§ What you are asked to do: Return all entries verbatim; skip any pictures.

§ Given records:

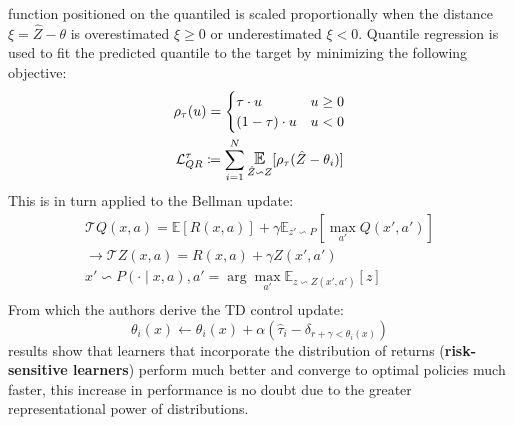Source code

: function positioned on the quantiled is scaled proportionally when the distance $\xi = \hat{Z} - \theta$ 
is overestimated $\xi \geq 0$ or underestimated $\xi < 0$. Quantile regression is used
to fit the predicted quantile to the target by minimizing the following objective:
\begin{equation}
    \begin{gathered}
        \rho_\tau(u) = \begin{cases}
            \tau \cdot u & u \geq 0 \\
            (1 - \tau) \cdot u & u < 0
        \end{cases} \\
        \mathcal{L}^\tau_{QR} \coloneqq  \sum_{i=1}^N \E_{\hat{Z} \backsim Z}[\rho_\tau(\hat{Z} -\theta_i)]
    \end{gathered}
\end{equation}
This is in turn applied to the Bellman update: 
\begin{equation}
    \begin{gathered}
        \mathcal{T}Q(x,a) = \mathbb{E}[R(x,a)] + \gamma \mathbb{E}_{z' \backsim P}[\max_{a'}Q(x',a')] \\
        \rightarrow \mathcal{T}Z(x,a) = R(x,a) + \gamma Z(x',a') \\
        x' \backsim P(\cdot \mid x,a), a' = \arg \max_{a'} \mathbb{E}_{z \backsim Z(x',a')}[z] \\
    \end{gathered}
\end{equation}
From which the authors derive the TD control update:
\begin{equation}
    \theta_i(x) \leftarrow \theta_i(x) + \alpha(\hat{\tau}_i - \delta_{r + \gamma < \theta_i(x)})
\end{equation}
\cite{Dabney2017} results show that learners that incorporate the distribution of returns (\textbf{risk-sensitive learners})
perform much better and converge to optimal policies much faster, this increase in performance is no doubt
due to the greater representational power of distributions.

§ Result for this exercise:
Source code

: function positioned on the quantiled is scaled proportionally when the distance $\xi = \hat{Z} - \theta$ 
is overestimated $\xi \geq 0$ or underestimated $\xi < 0$. Quantile regression is used
to fit the predicted quantile to the target by minimizing the following objective:
\begin{equation}
    \begin{gathered}
        \rho_\tau(u) = \begin{cases}
            \tau \cdot u & u \geq 0 \\
            (1 - \tau) \cdot u & u < 0
        \end{cases} \\
        \mathcal{L}^\tau_{QR} \coloneqq  \sum_{i=1}^N \E_{\hat{Z} \backsim Z}[\rho_\tau(\hat{Z} -\theta_i)]
    \end{gathered}
\end{equation}
This is in turn applied to the Bellman update: 
\begin{equation}
    \begin{gathered}
        \mathcal{T}Q(x,a) = \mathbb{E}[R(x,a)] + \gamma \mathbb{E}_{z' \backsim P}[\max_{a'}Q(x',a')] \\
        \rightarrow \mathcal{T}Z(x,a) = R(x,a) + \gamma Z(x',a') \\
        x' \backsim P(\cdot \mid x,a), a' = \arg \max_{a'} \mathbb{E}_{z \backsim Z(x',a')}[z] \\
    \end{gathered}
\end{equation}
From which the authors derive the TD control update:
\begin{equation}
    \theta_i(x) \leftarrow \theta_i(x) + \alpha(\hat{\tau}_i - \delta_{r + \gamma < \theta_i(x)})
\end{equation}
\cite{Dabney2017} results show that learners that incorporate the distribution of returns (\textbf{risk-sensitive learners})
perform much better and converge to optimal policies much faster, this increase in performance is no doubt
due to the greater representational power of distributions.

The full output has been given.